Why so much dislike for Halloween in Poland? Posted by Kasia on Oct 30, 2018 in Religion
Recently a lot of my “Facebook friends” have been posting and sharing different messages about Halloween in Poland. Most of them are against this holiday…
Halloween originated with the ancient Celtic festival of Samhain, when people would light bonfires and wear costumes to ward off ghosts. In the eighth century, Pope Gregory III designated November 1 as a time to honor all saints. Soon, All Saints Day incorporated some of the traditions of Samhain. The evening before was known as All Hallows Eve, and later Halloween. Over time, Halloween evolved into a day of activities like trick-or-treating, carving jack-o-lanterns, festive gatherings, donning costumes and eating sweet treats.

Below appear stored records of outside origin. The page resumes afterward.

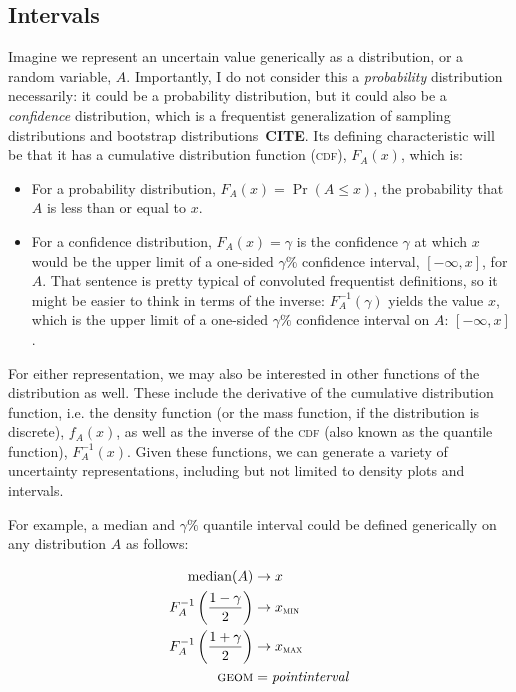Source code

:\documentclass[journal]{vgtc}                     %
\begin{document}
\subsection{Intervals}

Imagine we represent an uncertain value generically as a distribution, or a random variable, $A$. Importantly, I do not consider this a \textit{probability} distribution necessarily: it could be a probability distribution, but it could also be a \textit{confidence} distribution, which is a frequentist generalization of sampling distributions and bootstrap distributions~\textbf{CITE}. Its defining characteristic will be that it has a cumulative distribution function (\textsc{cdf}), $F_A(x)$, which is:
\begin{itemize}
    \item For a probability distribution, $F_A(x) = \Pr(A \le x)$, the probability that $A$ is less than or equal to $x$.
    \item   For a confidence distribution, $F_A(x) = \gamma$  is the confidence $\gamma$ at which $x$ would be the upper limit of a one-sided $\gamma\%$ confidence interval, $[-\infty, x]$, for $A$. That sentence is pretty typical of convoluted frequentist definitions, so it might be easier to think in terms of the inverse: $F_A^{-1}(\gamma)$ yields the value $x$, which is the upper limit of a one-sided $\gamma\%$ confidence interval on $A$: $[-\infty,x]$.
\end{itemize}

For either representation, we may also be interested in other functions of the distribution as well. These include the derivative of the cumulative distribution function, i.e. the density function (or the mass function, if the distribution is discrete), $f_A(x)$, as well as the inverse of the \textsc{cdf} (also known as the quantile function), $F_A^{-1}(x)$. Given these functions, we can generate a variety of uncertainty representations, including but not limited to density plots and intervals.

For example, a median and $\gamma\%$ quantile interval could be defined generically on any distribution $A$ as follows:

\begin{align*}
\operatorname{median}(A) &\rightarrow x\\
F_A^{-1}\left(\frac{1 - \gamma}{2}\right) &\rightarrow x_\textsc{min}\\
F_A^{-1}\left(\frac{1 + \gamma}{2}\right) &\rightarrow x_\textsc{max}\\
\textsc{geom} &= \mathit{pointinterval}
\end{align*}
\end{document}
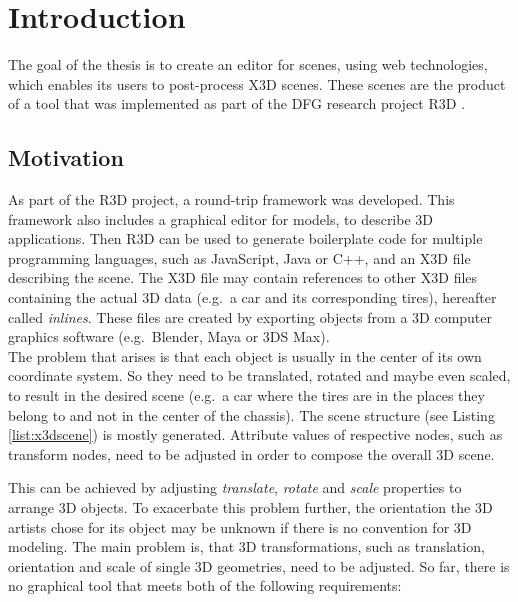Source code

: 
\section{Introduction}
\label{sec:Prelude}

The goal of the thesis is to create an editor for  scenes, using web technologies,
which enables its users to post-process \gls{X3D} scenes. These scenes are the
product of a tool that was implemented as part of the DFG research
project \gls{R3D} \cite{Jung:2015:SDA:2802768.2802837}.
\subsection{Motivation}\label{motivation}

As part of the \gls{R3D} project, a round-trip framework
was developed. This framework also includes a
graphical editor for  \cite{Lenk:2012:MID:2338714.2338742} models, to describe \gls{3D} applications. Then
\gls{R3D} can be used to generate boilerplate code for multiple programming
languages, such as JavaScript, Java or C++, and an \gls{X3D} file describing
the scene. The \gls{X3D} file may contain references to other \gls{X3D} files
containing the actual \gls{3D} data (e.g.~a car and its corresponding tires),
hereafter called \emph{inlines}. These files are created by exporting
objects from a \gls{3D} computer graphics software (e.g.~Blender,
Maya or 3DS Max).\\
The problem that arises is that each object is usually in the center of
its own coordinate system. So they need to be translated, rotated and
maybe even scaled, to result in the desired scene (e.g.~a car where the tires
are in the places they belong to and not in the center of the chassis).
The scene structure (see Listing \ref{list:x3dscene}) is mostly generated. Attribute values of respective nodes,
such as transform nodes, need to be adjusted in order to compose the
overall \gls{3D} scene.


This can be achieved by adjusting \emph{translate}, \emph{rotate} and
\emph{scale} properties to arrange \gls{3D} objects. To exacerbate this problem
further, the orientation the \gls{3D} artists chose for its object may be unknown if
there is no convention for \gls{3D} modeling. The main problem is, that \gls{3D} transformations, such as translation,
orientation and scale of single \gls{3D} geometries, need to be adjusted. So far,
there is no graphical tool that meets both of the following requirements:


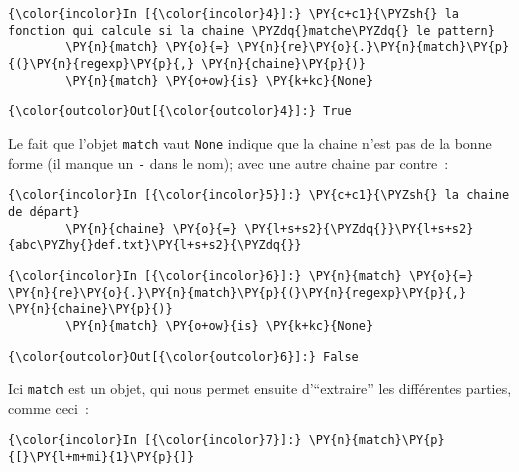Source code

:     \begin{Verbatim}[commandchars=\\\{\},frame=single,framerule=0.3mm,rulecolor=\color{cellframecolor}]
{\color{incolor}In [{\color{incolor}4}]:} \PY{c+c1}{\PYZsh{} la fonction qui calcule si la chaine \PYZdq{}matche\PYZdq{} le pattern}
        \PY{n}{match} \PY{o}{=} \PY{n}{re}\PY{o}{.}\PY{n}{match}\PY{p}{(}\PY{n}{regexp}\PY{p}{,} \PY{n}{chaine}\PY{p}{)}
        \PY{n}{match} \PY{o+ow}{is} \PY{k+kc}{None}
\end{Verbatim}


\begin{Verbatim}[commandchars=\\\{\},frame=single,framerule=0.3mm,rulecolor=\color{cellframecolor}]
{\color{outcolor}Out[{\color{outcolor}4}]:} True
\end{Verbatim}
            
    Le fait que l'objet \texttt{match} vaut \texttt{None} indique que la
chaine n'est pas de la bonne forme (il manque un \texttt{-} dans le
nom); avec une autre chaine par contre~:

    \begin{Verbatim}[commandchars=\\\{\},frame=single,framerule=0.3mm,rulecolor=\color{cellframecolor}]
{\color{incolor}In [{\color{incolor}5}]:} \PY{c+c1}{\PYZsh{} la chaine de départ}
        \PY{n}{chaine} \PY{o}{=} \PY{l+s+s2}{\PYZdq{}}\PY{l+s+s2}{abc\PYZhy{}def.txt}\PY{l+s+s2}{\PYZdq{}}
\end{Verbatim}


    \begin{Verbatim}[commandchars=\\\{\},frame=single,framerule=0.3mm,rulecolor=\color{cellframecolor}]
{\color{incolor}In [{\color{incolor}6}]:} \PY{n}{match} \PY{o}{=} \PY{n}{re}\PY{o}{.}\PY{n}{match}\PY{p}{(}\PY{n}{regexp}\PY{p}{,} \PY{n}{chaine}\PY{p}{)}
        \PY{n}{match} \PY{o+ow}{is} \PY{k+kc}{None}
\end{Verbatim}


\begin{Verbatim}[commandchars=\\\{\},frame=single,framerule=0.3mm,rulecolor=\color{cellframecolor}]
{\color{outcolor}Out[{\color{outcolor}6}]:} False
\end{Verbatim}
            
    Ici \texttt{match} est un objet, qui nous permet ensuite d'``extraire''
les différentes parties, comme ceci~:

    \begin{Verbatim}[commandchars=\\\{\},frame=single,framerule=0.3mm,rulecolor=\color{cellframecolor}]
{\color{incolor}In [{\color{incolor}7}]:} \PY{n}{match}\PY{p}{[}\PY{l+m+mi}{1}\PY{p}{]}
\end{Verbatim}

Many celebrate Halloween on the night of 31st October, but the Roman Catholic Church in Poland opposes Halloween and its celebration. The All Saints’ Day and the All Souls’ Day are more important for Polish Catholics. However, many young people have been celebrating Halloween in Poland for some years.
The reason for this aversion towards Halloween probably derives from the traditional christian character of Poland – in the past dressing up as ghosts and monsters was considered a dangerous pagan ritual. That belief has been passed on though the ages and has stuck deeply in the conscience of the Poles. Fortunately, as the world becomes more and more of a „global village”, we start to notice that celebrating Halloween couldn’t be further from being a mockery of the dead. In fact, it constitutes mainly of great fun for both children and adults.
In my opinion there’s nothing wrong with putting on a costume, trick-or-treating, and enjoying the company of your friends and family.